= WHAT YOU WILL DO =
Without reproducing any picture, copy the records word for word.

--- INPUT DATA ---

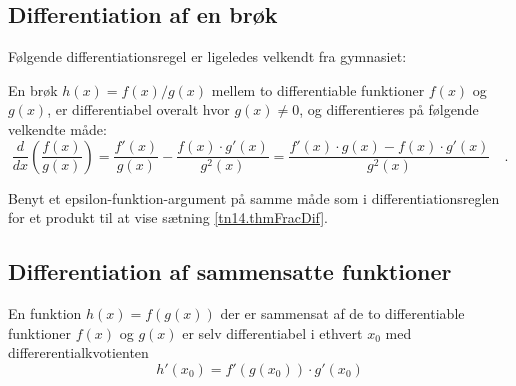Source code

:\subsection{Differentiation af en brøk}
Følgende differentiationsregel er ligeledes velkendt fra gymnasiet:

\begin{theorem}[Differentiation af $f(x)/g(x)$] \label{tn14.thmFracDif}
En brøk $h(x) = f(x) / g(x)$ mellem  to differentiable funktioner $f(x)$ og $g(x)$,  er differentiabel overalt hvor $g(x) \neq 0$, og differentieres på følgende velkendte måde:
\begin{equation}
\frac{d}{dx}\left( \frac{f(x)}{g(x)}\right) = \frac{f'(x)}{g(x)} - \frac{f(x) \cdot g'(x)}{g^{2}(x)}= \frac{f'(x)\cdot g(x) - f(x)\cdot g'(x)}{g^{2}(x)} \quad .
\end{equation}
\end{theorem}

\begin{exercise}
Benyt et epsilon-funktion-argument på samme måde som i differentiationsreglen for et produkt til at vise sætning \ref{tn14.thmFracDif}.
\end{exercise}





\subsection{Differentiation af sammensatte funktioner}

\begin{theorem}
En funktion $h(x) = f(g(x))$ der er sammensat af de to differentiable funktioner $f(x)$ og $g(x)$ er
selv differentiabel i ethvert $x_{0}$  med differerentialkvotienten
\begin{equation} \label{tn14.eqChain}
h'(x_{0}) = f'(g(x_{0}))\cdot g'(x_{0})
\end{equation}
\end{theorem}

---

= ANSWER FOR THIS EXERCISE =
Source code

:\subsection{Differentiation af en brøk}
Følgende differentiationsregel er ligeledes velkendt fra gymnasiet:

\begin{theorem}[Differentiation af $f(x)/g(x)$] \label{tn14.thmFracDif}
En brøk $h(x) = f(x) / g(x)$ mellem  to differentiable funktioner $f(x)$ og $g(x)$,  er differentiabel overalt hvor $g(x) \neq 0$, og differentieres på følgende velkendte måde:
\begin{equation}
\frac{d}{dx}\left( \frac{f(x)}{g(x)}\right) = \frac{f'(x)}{g(x)} - \frac{f(x) \cdot g'(x)}{g^{2}(x)}= \frac{f'(x)\cdot g(x) - f(x)\cdot g'(x)}{g^{2}(x)} \quad .
\end{equation}
\end{theorem}

\begin{exercise}
Benyt et epsilon-funktion-argument på samme måde som i differentiationsreglen for et produkt til at vise sætning \ref{tn14.thmFracDif}.
\end{exercise}





\subsection{Differentiation af sammensatte funktioner}

\begin{theorem}
En funktion $h(x) = f(g(x))$ der er sammensat af de to differentiable funktioner $f(x)$ og $g(x)$ er
selv differentiabel i ethvert $x_{0}$  med differerentialkvotienten
\begin{equation} \label{tn14.eqChain}
h'(x_{0}) = f'(g(x_{0}))\cdot g'(x_{0})
\end{equation}
\end{theorem}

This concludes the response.